Don Paterson, the prize winning Scottish poet, has never been to Gaza, and yet following the news of the Israeli attack on the Strip in the summer of 2014 found that he could not remain silent. He wrote a sonnet about the Israeli shelling of a boy playing on the beach. The sonnet is called The Foot and it begins with the line:

I have no words so here are the no words

Often during that dreadful summer I also found that I had no words in the face of such inhuman shelling by the Israeli military of so densely a populated area as the Gaza Strip. But Anne Paq and Ala Qandil in this web documentary found the words and took photographs that tell the stories of ten families whose lives were literally shattered by the Israeli offensive of 2014.

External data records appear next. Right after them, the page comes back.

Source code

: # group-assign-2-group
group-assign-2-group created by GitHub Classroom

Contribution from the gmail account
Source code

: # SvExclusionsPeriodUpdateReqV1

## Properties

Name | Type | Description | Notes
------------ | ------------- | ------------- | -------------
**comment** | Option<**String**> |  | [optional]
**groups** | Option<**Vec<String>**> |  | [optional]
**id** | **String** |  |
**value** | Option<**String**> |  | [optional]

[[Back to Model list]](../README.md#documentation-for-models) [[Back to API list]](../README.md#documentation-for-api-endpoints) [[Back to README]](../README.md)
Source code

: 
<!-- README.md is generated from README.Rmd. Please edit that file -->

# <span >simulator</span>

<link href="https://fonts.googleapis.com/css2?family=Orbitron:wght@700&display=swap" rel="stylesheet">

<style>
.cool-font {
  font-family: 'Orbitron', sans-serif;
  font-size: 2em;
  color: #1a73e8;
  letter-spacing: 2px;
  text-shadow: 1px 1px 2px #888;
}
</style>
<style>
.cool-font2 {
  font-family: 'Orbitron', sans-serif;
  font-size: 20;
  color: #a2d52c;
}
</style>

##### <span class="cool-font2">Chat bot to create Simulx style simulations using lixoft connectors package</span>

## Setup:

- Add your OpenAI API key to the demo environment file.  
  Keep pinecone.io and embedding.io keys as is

What we hear from Gaza, as from other war-torn areas of the world, are always the numbers and figures; the news is often so grim that we are numbed and feel we can no longer imagine what it’s like to live there. The significance of this project is that it brings us through word and image the intimate lives and tragedies befalling the Gaza families and makes it impossible for us, the readers and viewers, to shield ourselves and not to profoundly feel the experience of those who lived through the Israeli bombardment during that black summer of 2014.

When approaching carnage there are some who may exhibit a pornographic interest in the subject, callousness, lack of empathy or an attitude of voyeurism in their observation of others. This was perhaps true of some of the Israeli soldiers who carried out the bombing, one of whom the author caught smiling right after he shot towards the sight in which she stood. It is certainly not so with the sensitively woven and narrated accounts in this web documentary.

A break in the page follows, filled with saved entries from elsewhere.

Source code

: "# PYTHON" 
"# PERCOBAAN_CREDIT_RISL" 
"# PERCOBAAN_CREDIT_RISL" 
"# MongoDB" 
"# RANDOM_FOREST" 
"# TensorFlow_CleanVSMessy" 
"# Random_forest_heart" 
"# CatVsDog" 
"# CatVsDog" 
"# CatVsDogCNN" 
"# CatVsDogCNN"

The documentary’s cover photograph was taken with a wide lens from a high point. It is of a young man standing in the midst of a yard that is full of pieces of metal, wood, porcelain, cement and stone. These are the remains of what had once been the factory which he owned and his nearby home, where two of his brothers along with their wives and kids were waiting to be evacuated when they were bombed along with all the walls, furniture, personal belongings, and photographs, all reduced to rubble.

It is tragedy enough to lose one’s home and place of work, and worse still to lose one’s loved ones or one’s entire family. But what is not often remembered is the consequence on the survivor’s life and future of losing all one’s documents: birth certificates, property deeds, school and university certificates and health reports, as happened to many Gaza residents whose houses were bombed. Just imagine the complications that would arise from being unable to submit to any authority proof of your past and the details of your previous existence. It is difficult to imagine how one can manage to build one’s life anew after such immense loss.

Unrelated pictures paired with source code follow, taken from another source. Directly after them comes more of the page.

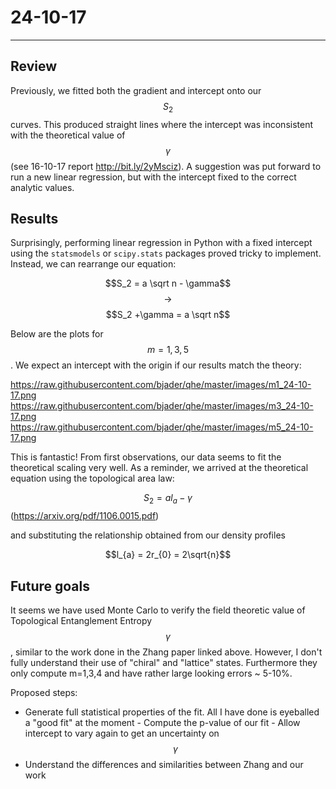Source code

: 24-10-17
===
---
Review
---
Previously, we fitted both the gradient and intercept onto our $$S_2$$ curves. This produced straight lines where the intercept was inconsistent with the theoretical value of $$\gamma$$ (see 16-10-17 report http://bit.ly/2yMsciz).
A suggestion was put forward to run a new linear regression, but with the intercept fixed to the correct analytic values.

Results
---
Surprisingly, performing linear regression in Python with a fixed intercept using the `statsmodels` or `scipy.stats` packages proved tricky to implement. Instead, we can rearrange our equation:

$$S_2 = a \sqrt n - \gamma$$ 
$$\rightarrow$$ $$S_2 +\gamma = a \sqrt n$$

Below are the plots for $$m=1,3,5$$. We expect an intercept with the origin if our results match the theory:

https://raw.githubusercontent.com/bjader/qhe/master/images/m1_24-10-17.png
https://raw.githubusercontent.com/bjader/qhe/master/images/m3_24-10-17.png
https://raw.githubusercontent.com/bjader/qhe/master/images/m5_24-10-17.png

This is fantastic! From first observations, our data seems to fit the theoretical scaling very well. As a reminder, we arrived at the theoretical equation using the topological area law:

$$S_{2} = al_{a} - \gamma$$ (https://arxiv.org/pdf/1106.0015.pdf)

and substituting the relationship obtained from our density profiles

$$l_{a} = 2r_{0} = 2\sqrt{n}$$ 


Future goals
---
It seems we have used Monte Carlo to verify the field theoretic value of Topological Entanglement Entropy $$\gamma$$, similar to the work done in the Zhang paper linked above. However, I don't fully understand their use of "chiral" and "lattice" states. Furthermore they only compute m=1,3,4 and have rather large looking errors ~ 5-10%.

Proposed steps:
- Generate full statistical properties of the fit. All I have done is eyeballed a "good fit" at the moment
        - Compute the p-value of our fit
        - Allow intercept to vary again to get an uncertainty on $$\gamma$$
- Understand the differences and similarities between Zhang and our work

And yet in the midst of all this destruction, the young man whose life was shattered stands tall, looking up, seemingly ready to go on, a true representative of the legendary resilience of the Palestinian residents of the Gaza Strip. There are also two portraits of Hussein al-Najjar, whose family is amongst the ten shattered lives that are highlighted here. In neither of them does he look at the camera. In one of the photographs his seeing eye (the other is bandaged as is his head) is looking down, introspective, sad, terribly sad, but not seeking sympathy. In the other, his left hand covers his mouth as if he did not want to speak; he wants to be left alone to think his own thoughts, lost in his own world as he tries to figure out how it has come to this, to this horror that humans can bring on other humans who live close by.

In the introduction we are told that Hussein went to pray when his house was bombed. He lost consciousness, then when he opened his eyes again he learned that his wife, two children and 16 other members of his family were killed. The question that comes to mind is: how could anyone want to wake up after such knowledge? And yet, from following the news from Gaza one knows that the people in the Strip do just that. Four months after this photograph was taken, Anne Paq returned to Gaza and visited Hussein and wanted to give him the photograph. But he refused to take it because, as he told her, “I don’t want to remember that day.” His reaction made her shift from being the researcher and documenter to the human being she is and she writes that she felt ashamed and cursed herself. She then adds: “I felt that for a moment I had lost that fragile balance between documenting the tragedy and bringing more sorrow into the already devastated lives of the survivors.” She adds: “Everyone wants an original account of the attack, a piece of their intimate feelings, a few personal details…” The authors of this documentary are not among those who try to take anything. Instead, they generously give back to the people of Gaza. This work would move many a viewer to tears.

One of those whose stories are told in this book, Saleh Kilani, says: “Life in Gaza has always been consumed by war.” But has it always? Before the Israeli occupation the people living in the Strip were known for their humor and ability to live happy, carefree lives, as any other people who lived by the sea. One day the siege of Gaza and its occupation by Israel will end and, in the words of one interviewee, ’natural’ life will be possible again in Gaza.